EXERCISE:
Please return, word for word, the line containing "非常欢迎你的加入! （QQ群903750786）" and each line after it through the end of the data below, and nothing else.

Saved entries
◇ ◇ ◇ ◇ ◇
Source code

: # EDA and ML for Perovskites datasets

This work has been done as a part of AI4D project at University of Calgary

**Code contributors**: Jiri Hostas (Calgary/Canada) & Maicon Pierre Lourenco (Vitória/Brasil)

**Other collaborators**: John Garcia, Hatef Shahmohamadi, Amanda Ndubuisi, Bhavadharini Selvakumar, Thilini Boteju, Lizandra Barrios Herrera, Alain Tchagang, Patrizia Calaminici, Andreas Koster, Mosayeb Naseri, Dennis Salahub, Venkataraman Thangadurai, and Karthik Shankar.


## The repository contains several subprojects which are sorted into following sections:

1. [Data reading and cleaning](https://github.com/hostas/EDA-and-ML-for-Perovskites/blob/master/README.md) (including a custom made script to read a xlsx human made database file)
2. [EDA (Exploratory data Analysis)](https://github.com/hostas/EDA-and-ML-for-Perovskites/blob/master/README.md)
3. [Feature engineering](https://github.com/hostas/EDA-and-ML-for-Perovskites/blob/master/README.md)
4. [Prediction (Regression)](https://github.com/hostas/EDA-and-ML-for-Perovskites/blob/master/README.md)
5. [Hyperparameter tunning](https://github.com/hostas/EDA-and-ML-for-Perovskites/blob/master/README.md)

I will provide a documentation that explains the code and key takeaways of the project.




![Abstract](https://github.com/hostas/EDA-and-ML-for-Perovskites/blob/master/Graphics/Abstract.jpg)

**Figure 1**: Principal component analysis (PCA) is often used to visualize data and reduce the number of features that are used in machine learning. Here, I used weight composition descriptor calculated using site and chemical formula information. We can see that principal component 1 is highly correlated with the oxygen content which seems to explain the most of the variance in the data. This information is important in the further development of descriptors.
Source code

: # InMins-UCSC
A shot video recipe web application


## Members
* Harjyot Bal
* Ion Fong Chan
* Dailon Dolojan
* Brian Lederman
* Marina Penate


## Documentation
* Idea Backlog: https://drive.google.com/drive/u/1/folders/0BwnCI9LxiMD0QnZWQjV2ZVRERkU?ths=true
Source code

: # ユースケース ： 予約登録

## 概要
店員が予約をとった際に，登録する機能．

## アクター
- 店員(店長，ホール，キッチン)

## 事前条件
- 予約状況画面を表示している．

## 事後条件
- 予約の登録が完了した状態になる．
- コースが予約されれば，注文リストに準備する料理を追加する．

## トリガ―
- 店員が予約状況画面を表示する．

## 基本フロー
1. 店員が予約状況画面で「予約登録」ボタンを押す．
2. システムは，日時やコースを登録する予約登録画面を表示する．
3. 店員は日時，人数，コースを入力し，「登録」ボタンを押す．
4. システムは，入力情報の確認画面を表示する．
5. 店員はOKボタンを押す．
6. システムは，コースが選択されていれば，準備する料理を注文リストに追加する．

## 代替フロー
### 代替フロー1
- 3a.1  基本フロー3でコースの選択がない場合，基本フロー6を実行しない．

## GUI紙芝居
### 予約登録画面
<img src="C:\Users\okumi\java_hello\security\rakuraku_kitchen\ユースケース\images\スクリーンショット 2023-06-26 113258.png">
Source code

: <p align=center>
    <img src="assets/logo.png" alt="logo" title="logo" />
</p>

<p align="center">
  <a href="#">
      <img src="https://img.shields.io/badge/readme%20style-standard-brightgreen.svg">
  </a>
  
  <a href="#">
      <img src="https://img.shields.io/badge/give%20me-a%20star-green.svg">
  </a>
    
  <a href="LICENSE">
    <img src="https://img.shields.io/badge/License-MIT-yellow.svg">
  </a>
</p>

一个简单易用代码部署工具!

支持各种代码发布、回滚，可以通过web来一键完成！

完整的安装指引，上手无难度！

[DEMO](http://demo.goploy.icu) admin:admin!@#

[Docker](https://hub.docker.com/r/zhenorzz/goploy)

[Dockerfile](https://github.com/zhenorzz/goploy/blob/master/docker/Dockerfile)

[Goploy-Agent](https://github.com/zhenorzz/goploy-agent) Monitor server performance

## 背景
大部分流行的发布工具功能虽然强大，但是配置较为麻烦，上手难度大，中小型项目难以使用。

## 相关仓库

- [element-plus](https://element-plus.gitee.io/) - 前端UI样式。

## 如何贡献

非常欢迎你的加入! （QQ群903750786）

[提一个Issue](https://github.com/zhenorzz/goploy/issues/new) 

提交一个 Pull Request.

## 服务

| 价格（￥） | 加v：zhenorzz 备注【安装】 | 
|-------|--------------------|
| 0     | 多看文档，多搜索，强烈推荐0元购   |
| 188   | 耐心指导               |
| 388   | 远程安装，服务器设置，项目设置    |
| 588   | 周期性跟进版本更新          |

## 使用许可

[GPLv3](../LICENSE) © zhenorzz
◇ ◇ ◇ ◇ ◇
REPLY TO THE TASK:
非常欢迎你的加入! （QQ群903750786）

[提一个Issue](https://github.com/zhenorzz/goploy/issues/new) 

提交一个 Pull Request.

## 服务

| 价格（￥） | 加v：zhenorzz 备注【安装】 | 
|-------|--------------------|
| 0     | 多看文档，多搜索，强烈推荐0元购   |
| 188   | 耐心指导               |
| 388   | 远程安装，服务器设置，项目设置    |
| 588   | 周期性跟进版本更新          |

## 使用许可

[GPLv3](../LICENSE) © zhenorzz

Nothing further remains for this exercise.